== Task statement ==
Leave the pictures out. Return the rest of the listing below exactly.

== Data for this exercise ==
╔══
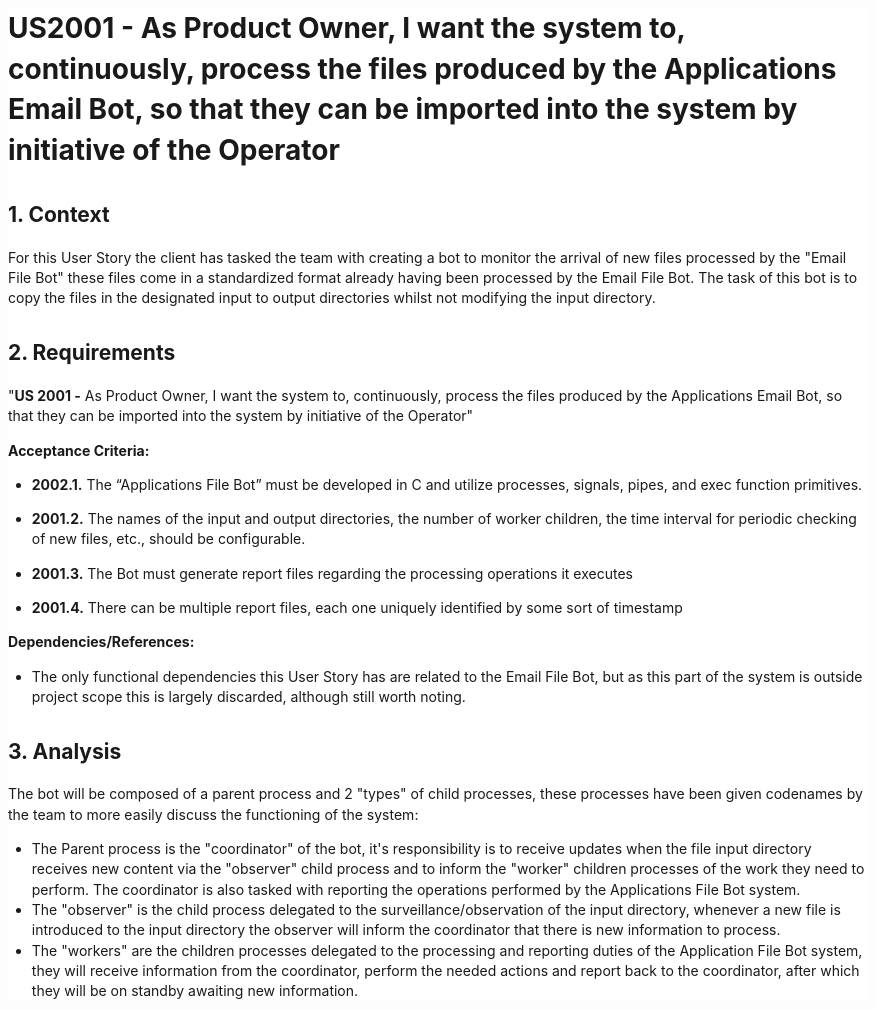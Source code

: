 # US2001 - As Product Owner, I want the system to, continuously, process the files produced by the Applications Email Bot, so that they can be imported into the system by initiative of the Operator


## 1. Context

For this User Story the client has tasked the team with creating a bot to monitor the arrival of new files processed by the "Email File Bot" these files come in a standardized format already having been processed by the Email File Bot.
The task of this bot is to copy the files in the designated input to output directories whilst not modifying the input directory.


## 2. Requirements

"**US 2001 -** As Product Owner, I want the system to, continuously, process the files
produced by the Applications Email Bot, so that they can be imported into the system
by initiative of the Operator"

**Acceptance Criteria:**

- **2002.1.** The “Applications File Bot” must be developed in C and utilize processes, signals,
  pipes, and exec function primitives.

- **2001.2.** The names of the input and output directories, the number of worker children, the
  time interval for periodic checking of new files, etc., should be configurable.

- **2001.3.** The Bot must generate report files regarding the processing operations it executes

- **2001.4.** There can be multiple report files, each one uniquely identified by some sort of timestamp

**Dependencies/References:**

  - The only functional dependencies this User Story has are related to the Email File Bot, but as this part of the system is outside project scope this is largely discarded, although still worth noting.

## 3. Analysis

The bot will be composed of a parent process and 2 "types" of child processes, these processes have been given codenames by the team to more easily discuss the functioning of the system:
- The Parent process is the "coordinator" of the bot, it's responsibility is to receive updates when the file input directory receives new content via the "observer" child process and to inform the "worker" children processes of the work they need to perform. The coordinator is also tasked with reporting the operations performed by the Applications File Bot system.
- The "observer" is the child process delegated to the surveillance/observation of the input directory, whenever a new file is introduced to the input directory the observer will inform the coordinator that there is new information to process.
- The "workers" are the children processes delegated to the processing and reporting duties of the Application File Bot system, they will receive information from the coordinator, perform the needed actions and report back to the coordinator, after which they will be on standby awaiting new information.
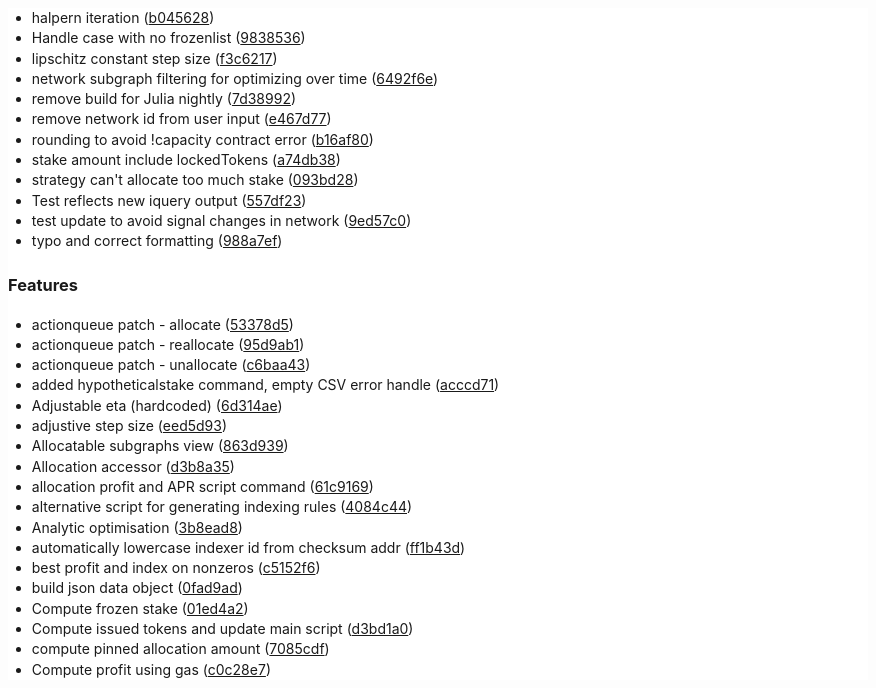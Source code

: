 * halpern iteration ([b045628](https://github.com/graphprotocol/allocation-optimizer/commit/b045628521be96e4a157f831a045af784b108369))
* Handle case with no frozenlist ([9838536](https://github.com/graphprotocol/allocation-optimizer/commit/9838536db1f51a1fcde0510bbea76d0963f36d15))
* lipschitz constant step size ([f3c6217](https://github.com/graphprotocol/allocation-optimizer/commit/f3c62177a214a489c3fa61efc8621fa256c736d7))
* network subgraph filtering for optimizing over time ([6492f6e](https://github.com/graphprotocol/allocation-optimizer/commit/6492f6ef833785f98b096db21003f1c967a1a612))
* remove build for Julia nightly ([7d38992](https://github.com/graphprotocol/allocation-optimizer/commit/7d38992179e931745a86b8cbf98bcc071cf684f6))
* remove network id from user input ([e467d77](https://github.com/graphprotocol/allocation-optimizer/commit/e467d7737bfbdef22661cef5ac3d37a34c374428))
* rounding to avoid !capacity contract error ([b16af80](https://github.com/graphprotocol/allocation-optimizer/commit/b16af80b2a03466f54929bf8f88ef18267df1a35))
* stake amount include lockedTokens ([a74db38](https://github.com/graphprotocol/allocation-optimizer/commit/a74db38b97304a8a5a2e2ce6fe315c01edb553bc))
* strategy can't allocate too much stake ([093bd28](https://github.com/graphprotocol/allocation-optimizer/commit/093bd280d3a9eedb6d762e571e684f7c5b8598b9))
* Test reflects new iquery output ([557df23](https://github.com/graphprotocol/allocation-optimizer/commit/557df2386fa531298e6abe8de9bd9e01676d71d9))
* test update to avoid signal changes in network ([9ed57c0](https://github.com/graphprotocol/allocation-optimizer/commit/9ed57c0389104a65d9492daf23a183a28606e56e))
* typo and correct formatting ([988a7ef](https://github.com/graphprotocol/allocation-optimizer/commit/988a7efaa2a667d07558a513533bc6ea71a75890))


### Features

* actionqueue patch - allocate ([53378d5](https://github.com/graphprotocol/allocation-optimizer/commit/53378d5360803bf72c6c66428b3ea46d5c6c7685))
* actionqueue patch - reallocate ([95d9ab1](https://github.com/graphprotocol/allocation-optimizer/commit/95d9ab1bdf10d139432055efca7e767a97cbc88a))
* actionqueue patch - unallocate ([c6baa43](https://github.com/graphprotocol/allocation-optimizer/commit/c6baa432b07c5edffa618f4a4af7b80c74cb87bb))
* added hypotheticalstake command, empty CSV error handle ([acccd71](https://github.com/graphprotocol/allocation-optimizer/commit/acccd71493e8eae121e4470636e573c0245eaf04))
* Adjustable eta (hardcoded) ([6d314ae](https://github.com/graphprotocol/allocation-optimizer/commit/6d314aec435f3930db673bee16c0c7327cba66e9))
* adjustive step size ([eed5d93](https://github.com/graphprotocol/allocation-optimizer/commit/eed5d93f4a824e6672c576c5769d94d718bf043e))
* Allocatable subgraphs view ([863d939](https://github.com/graphprotocol/allocation-optimizer/commit/863d9397ee52bdf1d8049b7a67b364f9358c746a))
* Allocation accessor ([d3b8a35](https://github.com/graphprotocol/allocation-optimizer/commit/d3b8a35bbc3c46e3eb5a1e808a84732f090469af))
* allocation profit and APR script command ([61c9169](https://github.com/graphprotocol/allocation-optimizer/commit/61c91691927cda6ae44d084cb219347371200ec4))
* alternative script for generating indexing rules ([4084c44](https://github.com/graphprotocol/allocation-optimizer/commit/4084c449d6e449dcb551b21395105c759b76b4e6))
* Analytic optimisation ([3b8ead8](https://github.com/graphprotocol/allocation-optimizer/commit/3b8ead851434820bb7c3a694b4626d3290936d10))
* automatically lowercase indexer id from checksum addr ([ff1b43d](https://github.com/graphprotocol/allocation-optimizer/commit/ff1b43ddea8f0911424c669573ef56a4a80da0f8))
* best profit and index on nonzeros ([c5152f6](https://github.com/graphprotocol/allocation-optimizer/commit/c5152f647f18b8816c77ddf96d613f66aa950ad5))
* build json data object ([0fad9ad](https://github.com/graphprotocol/allocation-optimizer/commit/0fad9ad6a6aaca5566a34910f9ecb429b14e4a9a))
* Compute frozen stake ([01ed4a2](https://github.com/graphprotocol/allocation-optimizer/commit/01ed4a2d0088e6f2af7d5e30ffd93705e490f5cd))
* Compute issued tokens and update main script ([d3bd1a0](https://github.com/graphprotocol/allocation-optimizer/commit/d3bd1a09795db5fb4c6de7179374d2b96861ff81))
* compute pinned allocation amount ([7085cdf](https://github.com/graphprotocol/allocation-optimizer/commit/7085cdfc0d55a2225ac93663103eddb2a9e2f798))
* Compute profit using gas ([c0c28e7](https://github.com/graphprotocol/allocation-optimizer/commit/c0c28e7254f524210dc59472fe2156abdc2e02ca))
╚══
== Written answer ==
Source code

: # US2001 - As Product Owner, I want the system to, continuously, process the files produced by the Applications Email Bot, so that they can be imported into the system by initiative of the Operator


## 1. Context

For this User Story the client has tasked the team with creating a bot to monitor the arrival of new files processed by the "Email File Bot" these files come in a standardized format already having been processed by the Email File Bot.
The task of this bot is to copy the files in the designated input to output directories whilst not modifying the input directory.


## 2. Requirements

"**US 2001 -** As Product Owner, I want the system to, continuously, process the files
produced by the Applications Email Bot, so that they can be imported into the system
by initiative of the Operator"

**Acceptance Criteria:**

- **2002.1.** The “Applications File Bot” must be developed in C and utilize processes, signals,
  pipes, and exec function primitives.

- **2001.2.** The names of the input and output directories, the number of worker children, the
  time interval for periodic checking of new files, etc., should be configurable.

- **2001.3.** The Bot must generate report files regarding the processing operations it executes

- **2001.4.** There can be multiple report files, each one uniquely identified by some sort of timestamp

**Dependencies/References:**

  - The only functional dependencies this User Story has are related to the Email File Bot, but as this part of the system is outside project scope this is largely discarded, although still worth noting.

## 3. Analysis

The bot will be composed of a parent process and 2 "types" of child processes, these processes have been given codenames by the team to more easily discuss the functioning of the system:
- The Parent process is the "coordinator" of the bot, it's responsibility is to receive updates when the file input directory receives new content via the "observer" child process and to inform the "worker" children processes of the work they need to perform. The coordinator is also tasked with reporting the operations performed by the Applications File Bot system.
- The "observer" is the child process delegated to the surveillance/observation of the input directory, whenever a new file is introduced to the input directory the observer will inform the coordinator that there is new information to process.
- The "workers" are the children processes delegated to the processing and reporting duties of the Application File Bot system, they will receive information from the coordinator, perform the needed actions and report back to the coordinator, after which they will be on standby awaiting new information.
Source code

: * halpern iteration ([b045628](https://github.com/graphprotocol/allocation-optimizer/commit/b045628521be96e4a157f831a045af784b108369))
* Handle case with no frozenlist ([9838536](https://github.com/graphprotocol/allocation-optimizer/commit/9838536db1f51a1fcde0510bbea76d0963f36d15))
* lipschitz constant step size ([f3c6217](https://github.com/graphprotocol/allocation-optimizer/commit/f3c62177a214a489c3fa61efc8621fa256c736d7))
* network subgraph filtering for optimizing over time ([6492f6e](https://github.com/graphprotocol/allocation-optimizer/commit/6492f6ef833785f98b096db21003f1c967a1a612))
* remove build for Julia nightly ([7d38992](https://github.com/graphprotocol/allocation-optimizer/commit/7d38992179e931745a86b8cbf98bcc071cf684f6))
* remove network id from user input ([e467d77](https://github.com/graphprotocol/allocation-optimizer/commit/e467d7737bfbdef22661cef5ac3d37a34c374428))
* rounding to avoid !capacity contract error ([b16af80](https://github.com/graphprotocol/allocation-optimizer/commit/b16af80b2a03466f54929bf8f88ef18267df1a35))
* stake amount include lockedTokens ([a74db38](https://github.com/graphprotocol/allocation-optimizer/commit/a74db38b97304a8a5a2e2ce6fe315c01edb553bc))
* strategy can't allocate too much stake ([093bd28](https://github.com/graphprotocol/allocation-optimizer/commit/093bd280d3a9eedb6d762e571e684f7c5b8598b9))
* Test reflects new iquery output ([557df23](https://github.com/graphprotocol/allocation-optimizer/commit/557df2386fa531298e6abe8de9bd9e01676d71d9))
* test update to avoid signal changes in network ([9ed57c0](https://github.com/graphprotocol/allocation-optimizer/commit/9ed57c0389104a65d9492daf23a183a28606e56e))
* typo and correct formatting ([988a7ef](https://github.com/graphprotocol/allocation-optimizer/commit/988a7efaa2a667d07558a513533bc6ea71a75890))


### Features

* actionqueue patch - allocate ([53378d5](https://github.com/graphprotocol/allocation-optimizer/commit/53378d5360803bf72c6c66428b3ea46d5c6c7685))
* actionqueue patch - reallocate ([95d9ab1](https://github.com/graphprotocol/allocation-optimizer/commit/95d9ab1bdf10d139432055efca7e767a97cbc88a))
* actionqueue patch - unallocate ([c6baa43](https://github.com/graphprotocol/allocation-optimizer/commit/c6baa432b07c5edffa618f4a4af7b80c74cb87bb))
* added hypotheticalstake command, empty CSV error handle ([acccd71](https://github.com/graphprotocol/allocation-optimizer/commit/acccd71493e8eae121e4470636e573c0245eaf04))
* Adjustable eta (hardcoded) ([6d314ae](https://github.com/graphprotocol/allocation-optimizer/commit/6d314aec435f3930db673bee16c0c7327cba66e9))
* adjustive step size ([eed5d93](https://github.com/graphprotocol/allocation-optimizer/commit/eed5d93f4a824e6672c576c5769d94d718bf043e))
* Allocatable subgraphs view ([863d939](https://github.com/graphprotocol/allocation-optimizer/commit/863d9397ee52bdf1d8049b7a67b364f9358c746a))
* Allocation accessor ([d3b8a35](https://github.com/graphprotocol/allocation-optimizer/commit/d3b8a35bbc3c46e3eb5a1e808a84732f090469af))
* allocation profit and APR script command ([61c9169](https://github.com/graphprotocol/allocation-optimizer/commit/61c91691927cda6ae44d084cb219347371200ec4))
* alternative script for generating indexing rules ([4084c44](https://github.com/graphprotocol/allocation-optimizer/commit/4084c449d6e449dcb551b21395105c759b76b4e6))
* Analytic optimisation ([3b8ead8](https://github.com/graphprotocol/allocation-optimizer/commit/3b8ead851434820bb7c3a694b4626d3290936d10))
* automatically lowercase indexer id from checksum addr ([ff1b43d](https://github.com/graphprotocol/allocation-optimizer/commit/ff1b43ddea8f0911424c669573ef56a4a80da0f8))
* best profit and index on nonzeros ([c5152f6](https://github.com/graphprotocol/allocation-optimizer/commit/c5152f647f18b8816c77ddf96d613f66aa950ad5))
* build json data object ([0fad9ad](https://github.com/graphprotocol/allocation-optimizer/commit/0fad9ad6a6aaca5566a34910f9ecb429b14e4a9a))
* Compute frozen stake ([01ed4a2](https://github.com/graphprotocol/allocation-optimizer/commit/01ed4a2d0088e6f2af7d5e30ffd93705e490f5cd))
* Compute issued tokens and update main script ([d3bd1a0](https://github.com/graphprotocol/allocation-optimizer/commit/d3bd1a09795db5fb4c6de7179374d2b96861ff81))
* compute pinned allocation amount ([7085cdf](https://github.com/graphprotocol/allocation-optimizer/commit/7085cdfc0d55a2225ac93663103eddb2a9e2f798))
* Compute profit using gas ([c0c28e7](https://github.com/graphprotocol/allocation-optimizer/commit/c0c28e7254f524210dc59472fe2156abdc2e02ca))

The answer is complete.